## Supplied records
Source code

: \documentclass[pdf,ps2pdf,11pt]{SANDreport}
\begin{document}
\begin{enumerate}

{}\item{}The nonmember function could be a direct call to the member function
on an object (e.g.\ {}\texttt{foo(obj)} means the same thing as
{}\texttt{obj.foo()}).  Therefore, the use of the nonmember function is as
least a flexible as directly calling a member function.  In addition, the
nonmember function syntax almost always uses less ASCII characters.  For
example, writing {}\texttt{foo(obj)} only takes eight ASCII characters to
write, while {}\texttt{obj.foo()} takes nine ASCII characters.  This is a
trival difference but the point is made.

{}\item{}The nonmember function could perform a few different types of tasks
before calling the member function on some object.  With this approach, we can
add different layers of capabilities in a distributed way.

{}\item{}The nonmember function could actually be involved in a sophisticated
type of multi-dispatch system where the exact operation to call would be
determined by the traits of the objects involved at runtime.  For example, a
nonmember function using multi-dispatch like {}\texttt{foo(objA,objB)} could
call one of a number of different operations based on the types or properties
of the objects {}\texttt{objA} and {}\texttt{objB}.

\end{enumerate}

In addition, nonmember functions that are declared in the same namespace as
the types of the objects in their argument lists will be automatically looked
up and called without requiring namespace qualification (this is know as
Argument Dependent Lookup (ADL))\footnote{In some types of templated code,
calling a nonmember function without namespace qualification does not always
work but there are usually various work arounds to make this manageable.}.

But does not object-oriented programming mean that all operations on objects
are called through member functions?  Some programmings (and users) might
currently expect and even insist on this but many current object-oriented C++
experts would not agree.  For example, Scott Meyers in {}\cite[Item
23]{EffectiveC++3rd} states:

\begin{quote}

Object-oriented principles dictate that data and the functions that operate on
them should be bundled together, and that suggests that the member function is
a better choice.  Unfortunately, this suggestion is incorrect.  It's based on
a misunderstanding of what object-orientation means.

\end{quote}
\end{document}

## What the task asks
Output the material again, line for line.

## Exercise response
Source code

: \documentclass[pdf,ps2pdf,11pt]{SANDreport}
\begin{document}
\begin{enumerate}

{}\item{}The nonmember function could be a direct call to the member function
on an object (e.g.\ {}\texttt{foo(obj)} means the same thing as
{}\texttt{obj.foo()}).  Therefore, the use of the nonmember function is as
least a flexible as directly calling a member function.  In addition, the
nonmember function syntax almost always uses less ASCII characters.  For
example, writing {}\texttt{foo(obj)} only takes eight ASCII characters to
write, while {}\texttt{obj.foo()} takes nine ASCII characters.  This is a
trival difference but the point is made.

{}\item{}The nonmember function could perform a few different types of tasks
before calling the member function on some object.  With this approach, we can
add different layers of capabilities in a distributed way.

{}\item{}The nonmember function could actually be involved in a sophisticated
type of multi-dispatch system where the exact operation to call would be
determined by the traits of the objects involved at runtime.  For example, a
nonmember function using multi-dispatch like {}\texttt{foo(objA,objB)} could
call one of a number of different operations based on the types or properties
of the objects {}\texttt{objA} and {}\texttt{objB}.

\end{enumerate}

In addition, nonmember functions that are declared in the same namespace as
the types of the objects in their argument lists will be automatically looked
up and called without requiring namespace qualification (this is know as
Argument Dependent Lookup (ADL))\footnote{In some types of templated code,
calling a nonmember function without namespace qualification does not always
work but there are usually various work arounds to make this manageable.}.

But does not object-oriented programming mean that all operations on objects
are called through member functions?  Some programmings (and users) might
currently expect and even insist on this but many current object-oriented C++
experts would not agree.  For example, Scott Meyers in {}\cite[Item
23]{EffectiveC++3rd} states:

\begin{quote}

Object-oriented principles dictate that data and the functions that operate on
them should be bundled together, and that suggests that the member function is
a better choice.  Unfortunately, this suggestion is incorrect.  It's based on
a misunderstanding of what object-orientation means.

\end{quote}
\end{document}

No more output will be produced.